- Opening Delimiter -
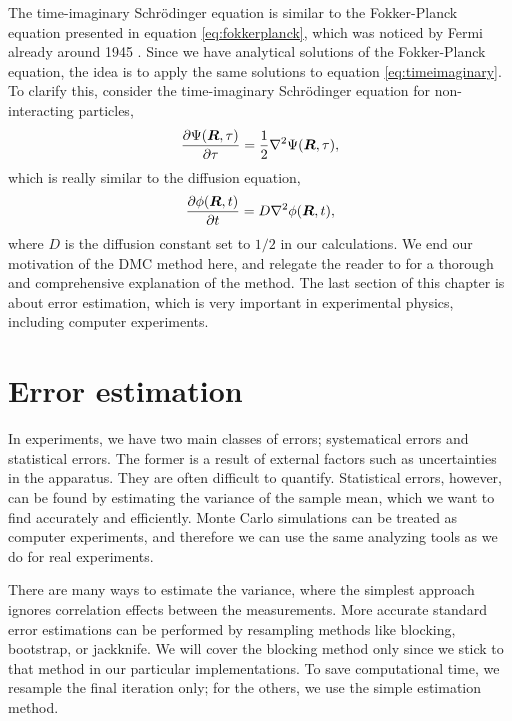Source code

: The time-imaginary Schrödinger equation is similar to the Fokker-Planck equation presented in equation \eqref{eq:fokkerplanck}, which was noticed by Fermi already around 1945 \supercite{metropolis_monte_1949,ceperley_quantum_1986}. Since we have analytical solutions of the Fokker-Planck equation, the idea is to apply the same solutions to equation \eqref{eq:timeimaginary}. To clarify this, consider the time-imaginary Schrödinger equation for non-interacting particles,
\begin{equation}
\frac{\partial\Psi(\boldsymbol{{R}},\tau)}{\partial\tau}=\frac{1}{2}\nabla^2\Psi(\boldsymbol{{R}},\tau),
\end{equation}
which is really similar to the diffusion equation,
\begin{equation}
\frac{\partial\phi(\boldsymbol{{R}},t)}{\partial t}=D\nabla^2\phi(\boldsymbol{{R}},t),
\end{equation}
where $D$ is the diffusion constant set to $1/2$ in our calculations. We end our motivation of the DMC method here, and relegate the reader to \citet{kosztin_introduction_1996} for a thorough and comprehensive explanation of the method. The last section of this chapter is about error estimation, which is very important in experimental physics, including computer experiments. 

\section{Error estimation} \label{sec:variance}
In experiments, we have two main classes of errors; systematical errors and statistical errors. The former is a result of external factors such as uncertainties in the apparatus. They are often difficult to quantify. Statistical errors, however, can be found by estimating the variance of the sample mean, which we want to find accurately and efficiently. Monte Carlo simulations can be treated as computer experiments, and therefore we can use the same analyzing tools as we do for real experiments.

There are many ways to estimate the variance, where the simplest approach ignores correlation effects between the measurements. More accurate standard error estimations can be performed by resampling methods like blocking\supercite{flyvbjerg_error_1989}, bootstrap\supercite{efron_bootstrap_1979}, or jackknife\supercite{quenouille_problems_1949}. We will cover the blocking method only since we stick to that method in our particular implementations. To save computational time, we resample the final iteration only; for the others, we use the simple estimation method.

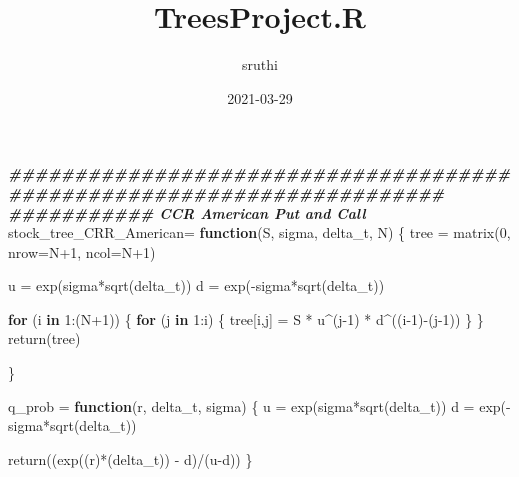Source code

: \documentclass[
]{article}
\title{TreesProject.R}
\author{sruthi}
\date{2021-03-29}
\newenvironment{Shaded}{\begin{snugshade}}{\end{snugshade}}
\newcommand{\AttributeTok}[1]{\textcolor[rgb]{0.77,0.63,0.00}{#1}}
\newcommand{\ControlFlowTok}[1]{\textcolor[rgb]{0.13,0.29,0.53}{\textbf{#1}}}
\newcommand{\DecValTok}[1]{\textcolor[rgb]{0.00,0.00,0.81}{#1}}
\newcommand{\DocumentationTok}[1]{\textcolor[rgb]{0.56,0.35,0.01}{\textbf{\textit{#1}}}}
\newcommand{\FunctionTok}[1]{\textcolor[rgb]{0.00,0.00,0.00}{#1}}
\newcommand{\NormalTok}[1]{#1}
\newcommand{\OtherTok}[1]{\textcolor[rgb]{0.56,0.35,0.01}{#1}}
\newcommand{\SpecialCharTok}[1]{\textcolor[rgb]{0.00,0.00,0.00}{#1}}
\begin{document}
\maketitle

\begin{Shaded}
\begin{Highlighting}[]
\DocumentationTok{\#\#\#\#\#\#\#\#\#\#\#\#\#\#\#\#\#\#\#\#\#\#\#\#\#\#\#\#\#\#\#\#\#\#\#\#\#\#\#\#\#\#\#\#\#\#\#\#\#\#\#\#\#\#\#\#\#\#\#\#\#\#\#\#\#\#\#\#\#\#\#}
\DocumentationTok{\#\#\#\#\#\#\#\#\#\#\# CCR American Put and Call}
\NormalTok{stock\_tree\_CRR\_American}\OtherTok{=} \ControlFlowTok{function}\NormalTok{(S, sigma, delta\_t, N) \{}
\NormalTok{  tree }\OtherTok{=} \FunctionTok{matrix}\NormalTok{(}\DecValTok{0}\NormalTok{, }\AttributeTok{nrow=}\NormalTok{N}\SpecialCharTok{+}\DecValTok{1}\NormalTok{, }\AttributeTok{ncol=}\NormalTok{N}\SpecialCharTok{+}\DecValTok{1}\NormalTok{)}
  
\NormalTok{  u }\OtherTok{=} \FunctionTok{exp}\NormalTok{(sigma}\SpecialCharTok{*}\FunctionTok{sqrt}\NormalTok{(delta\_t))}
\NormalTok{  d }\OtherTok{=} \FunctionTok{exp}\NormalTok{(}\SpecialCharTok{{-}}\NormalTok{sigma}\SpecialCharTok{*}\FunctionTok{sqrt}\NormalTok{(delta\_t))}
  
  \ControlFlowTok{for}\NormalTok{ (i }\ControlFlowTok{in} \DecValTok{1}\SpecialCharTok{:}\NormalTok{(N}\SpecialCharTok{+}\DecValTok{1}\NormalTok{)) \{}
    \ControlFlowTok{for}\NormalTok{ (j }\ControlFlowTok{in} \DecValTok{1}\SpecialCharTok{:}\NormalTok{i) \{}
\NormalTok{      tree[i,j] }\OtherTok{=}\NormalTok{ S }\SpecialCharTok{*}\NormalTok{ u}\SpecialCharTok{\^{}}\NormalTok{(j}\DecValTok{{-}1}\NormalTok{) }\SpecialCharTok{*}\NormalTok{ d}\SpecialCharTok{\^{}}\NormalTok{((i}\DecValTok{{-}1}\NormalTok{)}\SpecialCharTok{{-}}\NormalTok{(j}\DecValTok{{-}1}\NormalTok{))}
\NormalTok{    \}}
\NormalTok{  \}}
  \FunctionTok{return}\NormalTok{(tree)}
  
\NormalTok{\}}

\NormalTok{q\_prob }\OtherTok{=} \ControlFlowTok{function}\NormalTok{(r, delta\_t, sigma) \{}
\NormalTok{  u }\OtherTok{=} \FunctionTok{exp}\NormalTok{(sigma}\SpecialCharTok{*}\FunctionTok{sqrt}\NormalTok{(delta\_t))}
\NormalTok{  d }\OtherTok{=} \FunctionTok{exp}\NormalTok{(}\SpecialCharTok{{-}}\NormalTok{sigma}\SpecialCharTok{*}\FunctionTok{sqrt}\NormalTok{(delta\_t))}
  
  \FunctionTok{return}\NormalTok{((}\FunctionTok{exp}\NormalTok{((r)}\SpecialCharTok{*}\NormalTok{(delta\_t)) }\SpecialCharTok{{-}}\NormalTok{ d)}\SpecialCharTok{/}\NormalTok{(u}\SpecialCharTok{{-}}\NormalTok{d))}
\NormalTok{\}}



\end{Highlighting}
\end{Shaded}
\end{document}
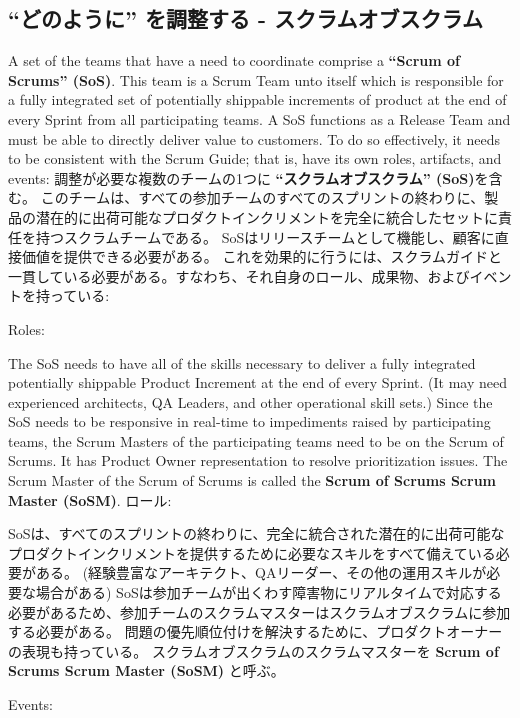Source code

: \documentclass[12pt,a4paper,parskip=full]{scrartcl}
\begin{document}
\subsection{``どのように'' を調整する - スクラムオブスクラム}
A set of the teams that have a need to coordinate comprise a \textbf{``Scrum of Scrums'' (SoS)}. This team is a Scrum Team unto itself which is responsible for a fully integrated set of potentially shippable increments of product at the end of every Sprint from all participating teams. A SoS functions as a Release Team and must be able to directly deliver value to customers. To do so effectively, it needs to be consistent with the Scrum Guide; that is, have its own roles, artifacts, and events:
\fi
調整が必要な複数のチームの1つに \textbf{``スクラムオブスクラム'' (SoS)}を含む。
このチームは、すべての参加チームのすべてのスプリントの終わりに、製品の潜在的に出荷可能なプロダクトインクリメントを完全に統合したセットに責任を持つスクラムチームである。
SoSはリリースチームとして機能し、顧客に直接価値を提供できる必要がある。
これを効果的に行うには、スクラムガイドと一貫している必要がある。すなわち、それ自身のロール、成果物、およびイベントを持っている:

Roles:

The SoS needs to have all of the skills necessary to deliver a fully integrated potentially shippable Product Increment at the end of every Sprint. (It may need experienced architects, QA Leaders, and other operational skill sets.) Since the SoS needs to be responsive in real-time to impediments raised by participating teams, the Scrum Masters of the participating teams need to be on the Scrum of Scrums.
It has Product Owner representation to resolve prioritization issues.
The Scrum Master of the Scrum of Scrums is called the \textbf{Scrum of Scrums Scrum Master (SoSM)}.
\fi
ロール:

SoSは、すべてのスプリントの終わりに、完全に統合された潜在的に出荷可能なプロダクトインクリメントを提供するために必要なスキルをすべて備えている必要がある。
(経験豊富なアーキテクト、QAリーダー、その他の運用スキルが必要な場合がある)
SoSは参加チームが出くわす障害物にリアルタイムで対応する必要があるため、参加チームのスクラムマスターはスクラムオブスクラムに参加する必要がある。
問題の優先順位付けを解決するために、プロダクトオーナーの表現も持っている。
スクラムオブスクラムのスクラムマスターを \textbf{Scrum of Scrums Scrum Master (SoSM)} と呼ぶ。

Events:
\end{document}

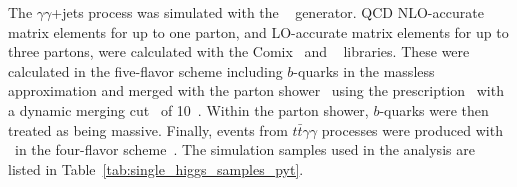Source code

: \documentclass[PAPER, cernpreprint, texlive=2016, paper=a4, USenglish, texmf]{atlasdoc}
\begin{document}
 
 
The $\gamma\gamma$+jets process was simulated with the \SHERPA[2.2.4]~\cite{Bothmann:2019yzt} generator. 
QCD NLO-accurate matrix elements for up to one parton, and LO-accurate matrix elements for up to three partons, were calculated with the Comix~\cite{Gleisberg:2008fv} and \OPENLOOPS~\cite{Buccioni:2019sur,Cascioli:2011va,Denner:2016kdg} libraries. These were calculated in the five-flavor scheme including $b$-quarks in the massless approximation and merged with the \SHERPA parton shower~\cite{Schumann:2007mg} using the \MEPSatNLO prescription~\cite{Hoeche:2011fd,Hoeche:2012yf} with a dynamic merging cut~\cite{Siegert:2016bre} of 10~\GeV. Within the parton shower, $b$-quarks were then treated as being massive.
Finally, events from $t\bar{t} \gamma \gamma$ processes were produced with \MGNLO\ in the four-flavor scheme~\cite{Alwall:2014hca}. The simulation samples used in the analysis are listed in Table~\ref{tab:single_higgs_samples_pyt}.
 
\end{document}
- Closing Delimiter -
PROMPT
Search the material above for the string "SHERPA". Show every line that holds it.

THE ANSWER
The $\gamma\gamma$+jets process was simulated with the \SHERPA[2.2.4]~\cite{Bothmann:2019yzt} generator. 
QCD NLO-accurate matrix elements for up to one parton, and LO-accurate matrix elements for up to three partons, were calculated with the Comix~\cite{Gleisberg:2008fv} and \OPENLOOPS~\cite{Buccioni:2019sur,Cascioli:2011va,Denner:2016kdg} libraries. These were calculated in the five-flavor scheme including $b$-quarks in the massless approximation and merged with the \SHERPA parton shower~\cite{Schumann:2007mg} using the \MEPSatNLO prescription~\cite{Hoeche:2011fd,Hoeche:2012yf} with a dynamic merging cut~\cite{Siegert:2016bre} of 10~\GeV. Within the parton shower, $b$-quarks were then treated as being massive.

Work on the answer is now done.